ORI Scientist Tony Biglan receives award from the Society for Advancement of Behavioral Analysis

Categories: Press Releases


Type: Press Release

Author: Kathryn Madden

Date Published: 05/26/2017

ORI scientist receives prestigious award for career in behavioral science

Oregon Research Institute (ORI) senior scientist Tony Biglan, Ph.D., is the recipient of the 2017 Award for Scientific Translation from the Society for Advancement of Behavioral Analysis (SABA). This award is given to an individual who addresses socially significant topics using methods directly linked to the analysis of human behavior or that effectively incorporate behavioral science principles. He is the author of The Nurture Effect: How the Science of Human Behavior Can Improve our Lives and Our World, published in 2015. Dr. Biglan has been conducting research on the development and prevention of child and adolescent problem behavior at ORI for the past 30 years.

“This is a great honor and I am thankful and humbled by the recognition,” Biglan said.

Behavioral science seeks to understand the behavior of individuals. Behavior analysts study factors that influence human behavior and have made discoveries that are useful in addressing socially important behavior such as drug taking, healthy eating, workplace safety, education, and the treatment of pervasive developmental disabilities.

SABA praised Dr.

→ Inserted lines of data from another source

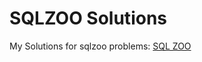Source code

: SQLZOO Solutions
================
My Solutions for sqlzoo problems: [SQL ZOO](https://sqlzoo.net/wiki/SQL_Tutorial)
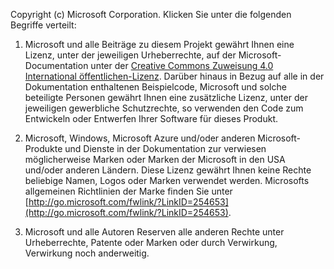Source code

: Copyright (c) Microsoft Corporation.  Klicken Sie unter die folgenden Begriffe verteilt:
 
1. Microsoft und alle Beiträge zu diesem Projekt gewährt Ihnen eine Lizenz, unter der jeweiligen Urheberrechte, auf der Microsoft-Documentation unter der [Creative Commons Zuweisung 4.0 International öffentlichen-Lizenz](http://creativecommons.org/licenses/by/4.0/legalcode).  Darüber hinaus in Bezug auf alle in der Dokumentation enthaltenen Beispielcode, Microsoft und solche beteiligte Personen gewährt Ihnen eine zusätzliche Lizenz, unter der jeweiligen gewerbliche Schutzrechte, so verwenden den Code zum Entwickeln oder Entwerfen Ihrer Software für dieses Produkt.
 
2.  Microsoft, Windows, Microsoft Azure und/oder anderen Microsoft-Produkte und Dienste in der Dokumentation zur verwiesen möglicherweise Marken oder Marken der Microsoft in den USA und/oder anderen Ländern. Diese Lizenz gewährt Ihnen keine Rechte beliebige Namen, Logos oder Marken verwendet werden. Microsofts allgemeinen Richtlinien der Marke finden Sie unter [http://go.microsoft.com/fwlink/?LinkID=254653](http://go.microsoft.com/fwlink/?LinkID=254653).
 
3.  Microsoft und alle Autoren Reserven alle anderen Rechte unter Urheberrechte, Patente oder Marken oder durch Verwirkung, Verwirkung noch anderweitig.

Biglan’s creative partnerships with community organizations and schools and his leadership in scientific and professional associations, noting that his leadership has made important contributions to a lay appreciation of behavioral science and the significance of its applications and impacts. The President of SABA praised Biglan’s work as being “…the very paragon of scientific translation. … [Dr. Biglan has] brought a comprehensive body of research to bear and has shown that behavior analysis can truly improve the culture”.

 

Biglan was a member of the Institute of Medicine Committee on Prevention, whose 2009 report documented numerous evidence-based preventive interventions that can prevent multiple problems. In recent years, his work has shifted to more comprehensive interventions that have the potential to prevent the entire range of child and adolescent problems. He has worked to facilitate the collaboration of multiple organizations toward promoting a common goal of advancing human wellbeing. Currently a member of Oregon’s Alcohol and Drug Policy Commission, he is helping to develop a strategic plan for implementing comprehensive evidence-based interventions throughout Oregon.

Founded in 1974, Society for Advancement of Behavioral Analysis (SABA) has been the primary membership organization for those interested in the philosophy, science, application, and teaching of behavior analysis.

Oregon Research Institute is a non-profit, independent behavioral research center with headquarters in Eugene. Founded in 1960, it also has offices in Portland, Oregon and Albuquerque, New Mexico.